NaiveBayes
- class hana_ml.algorithms.pal.naive_bayes.NaiveBayes(alpha=None, discretization=None, model_format=None, thread_ratio=None, resampling_method=None, evaluation_metric=None, fold_num=None, repeat_times=None, search_strategy=None, random_search_times=None, random_state=None, timeout=None, progress_indicator_id=None, alpha_range=None, alpha_values=None, reduction_rate=None, aggressive_elimination=None)
Naive Bayes is a classification algorithm based on Bayes theorem. It estimates the class-conditional probability by assuming that the attributes are conditionally independent of one another.
- Parameters:
- alphafloat, optional
Laplace smoothing value. Set a positive value to enable Laplace smoothing for categorical variables and use that value as the smoothing parameter.
Set value 0 to disable Laplace smoothing.
Defaults to 0.
- discretization{'no', 'supervised'}, optional
Discretize continuous attributes. Case-insensitive.
'no' or not provided: disable discretization.
'supervised': use supervised discretization on all the continuous attributes.
Defaults to 'no'.
- model_format{'json', 'pmml'}, optional
Controls whether to output the model in JSON format or PMML format. Case-insensitive.
'json' or not provided: JSON format.
'pmml': PMML format.
Defaults to 'json'.
- thread_ratiofloat, optional
Adjusts the percentage of available threads to use, from 0 to 1. A value of 0 indicates the use of a single thread, while 1 implies the use of all possible current threads. Values outside the range will be ignored and this function heuristically determines the number of threads to use.
Defaults to 0.
- resampling_methodstr, optional
Specifies the resampling method for model evaluation or parameter selection.
Valid options include: 'cv', 'stratified_cv', 'bootstrap', 'stratified_bootstrap', 'cv_sha', 'stratified_cv_sha', 'bootstrap_sha', 'stratified_bootstrap_sha', 'cv_hyperband', 'stratified_cv_hyperband', 'bootstrap_hyperband', 'stratified_bootstrap_hyperband'.
If no value is specified for this parameter, neither model evaluation nor parameter selection is activated.
No default value.
Note
Resampling method with suffix 'sha' or 'hyperband' is used for parameter selection only, not for model evaluation.

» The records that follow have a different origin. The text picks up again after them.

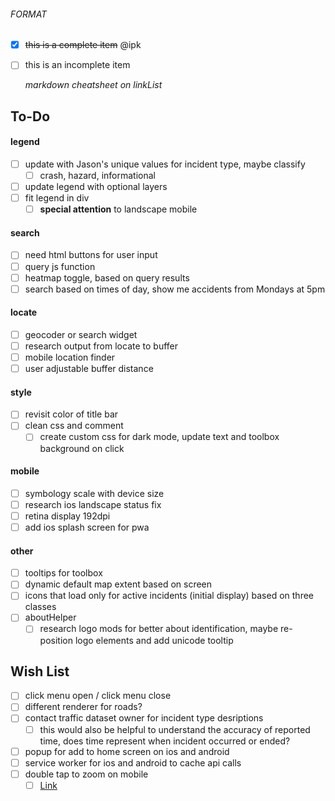 ###### FORMAT

-   [x] ~~this is a complete item~~ @ipk
-   [ ] this is an incomplete item

    *markdown cheatsheet on linkList*

## To-Do

#### legend

-   [ ] update with Jason's unique values for incident type, maybe classify
    -   [ ] crash, hazard, informational
-   [ ] update legend with optional layers
-   [ ] fit legend in div
    -   [ ] **special attention** to landscape mobile

#### search

-   [ ] need html buttons for user input
-   [ ] query js function
-   [ ] heatmap toggle, based on query results
-   [ ] search based on times of day, show me accidents from Mondays at 5pm

#### locate

-   [ ] geocoder or search widget
-   [ ] research output from locate to buffer
-   [ ] mobile location finder
-   [ ] user adjustable buffer distance

#### style

-   [ ] revisit color of title bar
-   [ ] clean css and comment
  - [ ] create custom css for dark mode, update text and toolbox background on click

#### mobile

-   [ ] symbology scale with device size
-   [ ] research ios landscape status fix
-   [ ] retina display 192dpi
-   [ ] add ios splash screen for pwa

#### other

-   [ ] tooltips for toolbox
-   [ ] dynamic default map extent based on screen
-   [ ] icons that load only for active incidents (initial display) based on three classes
-   [ ] aboutHelper
    -   [ ] research logo mods for better         about identification, maybe re-position logo elements and add unicode tooltip

## Wish List

-   [ ] click menu open / click menu close
-   [ ] different renderer for roads?
-   [ ] contact traffic dataset owner for incident type desriptions
    -   [ ] this would also be helpful to understand the accuracy of reported time, does time represent when incident occurred or ended?
-   [ ] popup for add to home screen on ios and android
-   [ ] service worker for ios and android to cache api calls
-   [ ] double tap to zoom on mobile
    -   [ ] [Link](https://gis.stackexchange.com/questions/102380/double-tap-on-the-map-not-work-in-the-chrome-of-nexus-7)
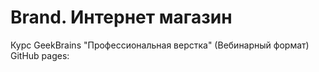 # Brand. Интернет магазин

Курс GeekBrains "Профессиональная верстка" (Вебинарный формат)  
GitHub pages:
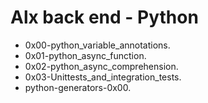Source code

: # Alx back end - Python

- 0x00-python_variable_annotations.
- 0x01-python_async_function.
- 0x02-python_async_comprehension.
- 0x03-Unittests_and_integration_tests.
- python-generators-0x00.

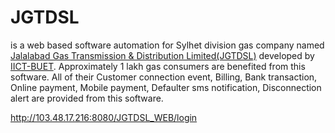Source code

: # JGTDSL
is a web based software automation for Sylhet division gas company named [Jalalabad Gas Transmission & Distribution Limited(JGTDSL)](https://jalalabadgas.org.bd/) developed by [IICT-BUET](https://iict.buet.ac.bd/).
Approximately 1 lakh gas consumers are benefited from this software. All of their Customer connection event, Billing, Bank transaction, Online payment, Mobile payment, Defaulter sms notification, Disconnection alert are provided from this software.

http://103.48.17.216:8080/JGTDSL_WEB/login
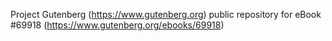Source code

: Project Gutenberg (https://www.gutenberg.org) public repository for
eBook #69918 (https://www.gutenberg.org/ebooks/69918)
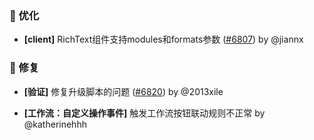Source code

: ### 🚀 优化

- **[client]** RichText组件支持modules和formats参数 ([#6807](https://github.com/nocobase/nocobase/pull/6807)) by @jiannx

### 🐛 修复

- **[验证]** 修复升级脚本的问题 ([#6820](https://github.com/nocobase/nocobase/pull/6820)) by @2013xile

- **[工作流：自定义操作事件]** 触发工作流按钮联动规则不正常 by @katherinehhh

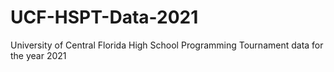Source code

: # UCF-HSPT-Data-2021
University of Central Florida High School Programming Tournament data for the year 2021

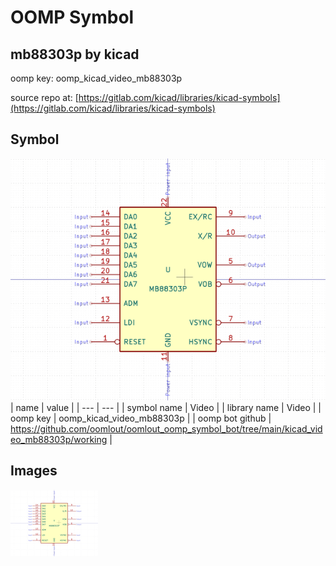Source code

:# OOMP Symbol  
## mb88303p  by kicad  
  
oomp key: oomp_kicad_video_mb88303p  
  
source repo at: [https://gitlab.com/kicad/libraries/kicad-symbols](https://gitlab.com/kicad/libraries/kicad-symbols)  
## Symbol  
  
[![working.png](working_600.png)](working.png)  
| name | value | 
| --- | --- | 
| symbol name | Video | 
| library name | Video | 
| oomp key | oomp_kicad_video_mb88303p | 
| oomp bot github | https://github.com/oomlout/oomlout_oomp_symbol_bot/tree/main/kicad_video_mb88303p/working | 
## Images  
  
[![working.png](working_140.png)](working.png)  
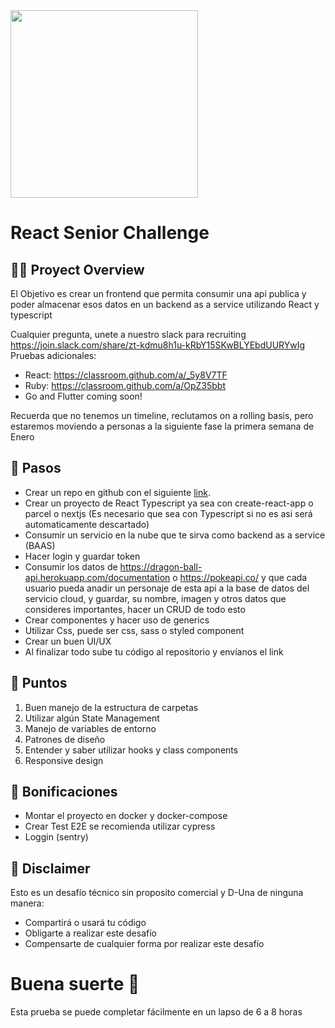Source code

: <img src="https://getduna.com/svg/duna-logo.svg" width="300">

# React Senior Challenge

## 👩‍💻 Proyect Overview

El Objetivo es crear un frontend que permita consumir una api publica y poder almacenar esos datos en un backend as a service utilizando React y typescript

Cualquier pregunta, unete a nuestro slack para recruiting https://join.slack.com/share/zt-kdmu8h1u-kRbY15SKwBLYEbdUURYwIg
Pruebas adicionales:
- React: https://classroom.github.com/a/_5y8V7TF
- Ruby: https://classroom.github.com/a/OpZ35bbt
- Go and Flutter coming soon!

Recuerda que no tenemos un timeline, reclutamos on a rolling basis, pero estaremos moviendo a personas a la siguiente fase la primera semana de Enero

## 🦶 Pasos
- Crear un repo en github con el siguiente [link](https://classroom.github.com/a/_5y8V7TF).
- Crear un proyecto de React Typescript ya sea con create-react-app o parcel o nextjs (Es necesario que sea con Typescript si no es asi será automaticamente descartado)
- Consumir un servicio en la nube que te sirva como backend as a service (BAAS)
- Hacer login y guardar token
- Consumir los datos de https://dragon-ball-api.herokuapp.com/documentation o https://pokeapi.co/ y que cada usuario pueda anadir un personaje de esta api a la base de datos del servicio cloud, y guardar, su nombre, imagen y otros datos que consideres importantes, hacer un CRUD de todo esto
- Crear componentes y hacer uso de generics
- Utilizar Css, puede ser css, sass o styled component
- Crear un buen UI/UX
- Al finalizar todo sube tu código al repositorio y envíanos el link

## 🎯 Puntos

1. Buen manejo de la estructura de carpetas
2. Utilizar algún State Management
3. Manejo de variables de entorno
4. Patrones de diseño
5. Entender y saber utilizar hooks y class components
6. Responsive design

## 🎯 Bonificaciones

- Montar el proyecto en docker y docker-compose
- Crear Test E2E se recomienda utilizar cypress
- Loggin (sentry)

## 📃 Disclaimer

Esto es un desafío técnico sin proposito comercial y D-Una de ninguna manera:

* Compartirá o usará tu código
* Obligarte a realizar este desafío
* Compensarte de cualquier forma por realizar este desafío

# Buena suerte 🚀
Esta prueba se puede completar fácilmente en un lapso de 6 a 8 horas

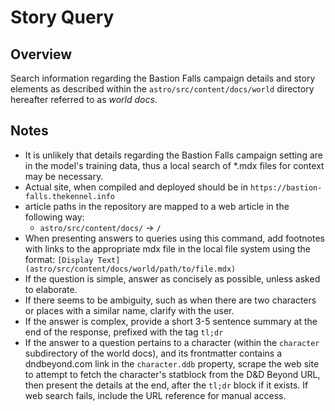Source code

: # Story Query

## Overview

Search information regarding the Bastion Falls campaign details and story 
elements as described within the `astro/src/content/docs/world` directory
hereafter referred to as *world docs*.

## Notes

- It is unlikely that details regarding the Bastion Falls campaign setting
  are in the model's training data, thus a local search of *.mdx files for
  context may be necessary.
- Actual site, when compiled and deployed should be in 
  `https://bastion-falls.thekennel.info`
- article paths in the repository are mapped to a web article in the following
  way:
  - `astro/src/content/docs/` -> `/`
- When presenting answers to queries using this command, add footnotes
  with links to the appropriate mdx file in the local file system using the format:
  `[Display Text](astro/src/content/docs/world/path/to/file.mdx)`
- If the question is simple, answer as concisely as possible, unless asked
  to elaborate.
- If there seems to be ambiguity, such as when there are two characters or
  places with a similar name, clarify with the user.
- If the answer is complex, provide a short 3-5 sentence summary at the end of
  the response, prefixed with the tag `tl;dr`
- If the answer to a question pertains to a character (within the `character`
  subdirectory of the world docs), and its frontmatter contains a dndbeyond.com link
  in the `character.ddb` property, scrape the web site to attempt to fetch the character's 
  statblock from the D&D Beyond URL, then present the details at the end, after the 
  `tl;dr` block if it exists. If web search fails, include the URL reference for manual access.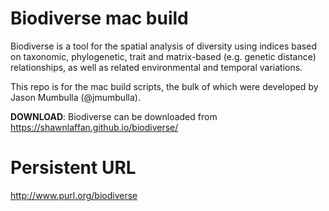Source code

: 
# Biodiverse mac build

Biodiverse is a tool for the spatial analysis of diversity using indices based on taxonomic, phylogenetic, trait and matrix-based (e.g. genetic distance) relationships, as well as related environmental and temporal variations.

This repo is for the mac build scripts, the bulk of which were developed by Jason Mumbulla (@jmumbulla).


**DOWNLOAD**:  Biodiverse can be downloaded from https://shawnlaffan.github.io/biodiverse/


# Persistent URL 

http://www.purl.org/biodiverse
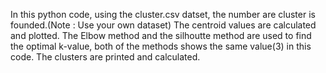 In this python code, using the cluster.csv datset, the number are cluster is founded.(Note : Use your own dataset)
The centroid values are calculated and plotted.
The Elbow method and the silhoutte method are used to find the optimal k-value, both of the methods shows the same value(3) in this code.
The clusters are printed and calculated.
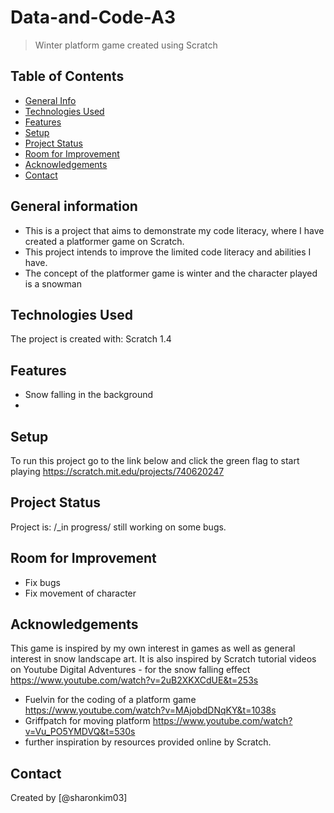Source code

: # Data-and-Code-A3
> Winter platform game created using Scratch
> 
## Table of Contents
* [General Info](#general-information)
* [Technologies Used](#technologies-used)
* [Features](#features)
* [Setup](#setup)
* [Project Status](#project-status)
* [Room for Improvement](#room-for-improvement)
* [Acknowledgements](#acknowledgements)
* [Contact](#contact)
<!-- * [License](#license) -->

## General information
- This is a project that aims to demonstrate my code literacy, where I have created a platformer game on Scratch. 
- This project intends to improve the limited code literacy and abilities I have. 
- The concept of the platformer game is winter and the character played is a snowman

## Technologies Used
The project is created with:
Scratch 1.4

## Features
- Snow falling in the background
- 
## Setup
To run this project go to the link below and click the green flag to start playing
https://scratch.mit.edu/projects/740620247

## Project Status
Project is: /_in progress/ still working on some bugs.

## Room for Improvement
- Fix bugs
- Fix movement of character

## Acknowledgements
This game is inspired by my own interest in games as well as general interest in snow landscape art.
It is also inspired by Scratch tutorial videos on Youtube Digital Adventures - for the snow falling effect https://www.youtube.com/watch?v=2uB2XKXCdUE&t=253s
- Fuelvin for the coding of a platform game https://www.youtube.com/watch?v=MAjobdDNqKY&t=1038s
- Griffpatch for moving platform https://www.youtube.com/watch?v=Vu_PO5YMDVQ&t=530s
- further inspiration by resources provided online by Scratch.

## Contact
Created by [@sharonkim03] 

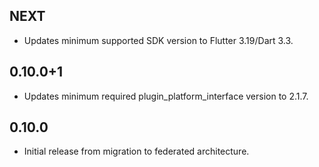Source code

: ## NEXT

- Updates minimum supported SDK version to Flutter 3.19/Dart 3.3.

## 0.10.0+1

- Updates minimum required plugin_platform_interface version to 2.1.7.

## 0.10.0

- Initial release from migration to federated architecture.
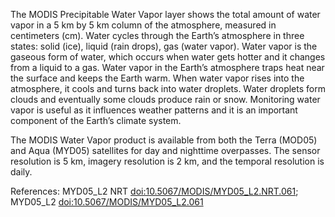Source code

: The MODIS Precipitable Water Vapor layer shows the total amount of water vapor in a 5 km by 5 km column of the atmosphere, measured in centimeters (cm). Water cycles through the Earth’s atmosphere in three states: solid (ice), liquid (rain drops), gas (water vapor). Water vapor is the gaseous form of water, which occurs when water gets hotter and it changes from a liquid to a gas. Water vapor in the Earth’s atmosphere traps heat near the surface and keeps the Earth warm. When water vapor rises into the atmosphere, it cools and turns back into water droplets. Water droplets form clouds and eventually some clouds produce rain or snow. Monitoring water vapor is useful as it influences weather patterns and it is an important component of the Earth’s climate system.

The MODIS Water Vapor product is available from both the Terra (MOD05) and Aqua (MYD05) satellites for day and nighttime overpasses. The sensor resolution is 5 km, imagery resolution is 2 km, and the temporal resolution is daily.

References: MYD05_L2 NRT [doi:10.5067/MODIS/MYD05_L2.NRT.061](https://doi.org/10.5067/MODIS/MYD05_L2.NRT.061); MYD05_L2 [doi:10.5067/MODIS/MYD05_L2.061](https://doi.org/10.5067/MODIS/MYD05_L2.061)

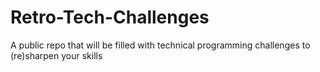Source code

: # Retro-Tech-Challenges
A public repo that will be filled with technical programming challenges to (re)sharpen your skills
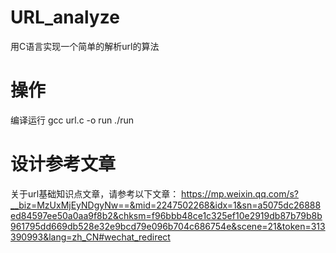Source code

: # URL_analyze
用C语言实现一个简单的解析url的算法

# 操作
编译运行
gcc url.c -o run ./run

# 设计参考文章
关于url基础知识点文章，请参考以下文章：
https://mp.weixin.qq.com/s?__biz=MzUxMjEyNDgyNw==&mid=2247502268&idx=1&sn=a5075dc26888ed84597ee50a0aa9f8b2&chksm=f96bbb48ce1c325ef10e2919db87b79b8b961795dd669db528e32e9bcd79e096b704c686754e&scene=21&token=313390993&lang=zh_CN#wechat_redirect
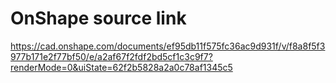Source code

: # OnShape source link

https://cad.onshape.com/documents/ef95db11f575fc36ac9d931f/v/f8a8f5f3977b171e2f77bf50/e/a2af67f2fdf2bd5cf1c3c9f7?renderMode=0&uiState=62f2b5828a2a0c78af1345c5
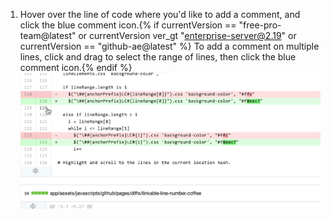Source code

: 1. Hover over the line of code where you'd like to add a comment, and click the blue comment icon.{% if currentVersion == "free-pro-team@latest" or currentVersion ver_gt "enterprise-server@2.19" or currentVersion == "github-ae@latest" %} To add a comment on multiple lines, click and drag to select the range of lines, then click the blue comment icon.{% endif %}
![Blue comment icon](/assets/images/help/commits/hover-comment-icon.gif)
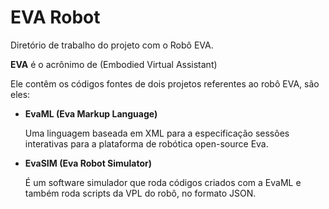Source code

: # EVA Robot
Diretório de trabalho do projeto com o Robô EVA.

**EVA** é o acrônimo de (Embodied Virtual Assistant)


Ele contêm os códigos fontes de dois projetos referentes ao robô EVA, são eles:

* **EvaML (Eva Markup Language)**

    Uma linguagem baseada em XML para a especificação sessões interativas para a plataforma de robótica open-source Eva.

* **EvaSIM (Eva Robot Simulator)**

    É um software simulador que roda códigos criados com a EvaML e também roda scripts da VPL do robô, no formato JSON.
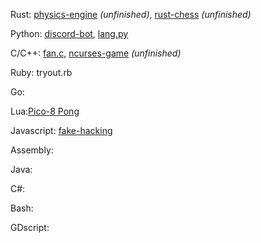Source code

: Rust: [physics-engine](https://github.com/23marabi/physics-engine) *(unfinished)*, [rust-chess](https://github.com/23marabi/rust-chess/) *(unfinished)*

Python: [discord-bot](https://github.com/23marabi/discord-bot), [lang.py](https://gist.github.com/23marabi/38da63d941dcd4e776c1d73d06a9485f)

C/C++: [fan.c](https://gist.github.com/23marabi/c0f637c9c972c02693d9b201ff16959c), [ncurses-game](https://gist.github.com/23marabi/e25f4628efa134616f81d1585fea63a4) *(unfinished)*

Ruby: tryout.rb

Go:

Lua:[Pico-8 Pong](https://www.lexaloffle.com/bbs/?tid=35414)

Javascript: [fake-hacking](https://github.com/23marabi/fake-hacking)

Assembly:

Java:

C#:

Bash:

GDscript:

- evaluation_metric{'accuracy', 'f1_score', 'auc'}, optional
Specifies the evaluation metric for model evaluation or parameter selection.
Mandatory if model evaluation or parameter selection is expected.
No default value.
- fold_numint, optional
Specifies the fold number for the cross validation method.
Mandatory and valid only when
resampling_method
is set to 'cv' or 'stratified_cv'.No default value.
- repeat_timesint, optional
Specifies the number of repeat times for resampling.
Default to 1.
- search_strategy{'grid', 'random'}
Specifies the parameter search method.
No default value.
- random_search_timesint, optional
Specifies the number of times to randomly select candidate parameters for selection.
Mandatory and valid when
search_strategy
is set to 'random'.No default value.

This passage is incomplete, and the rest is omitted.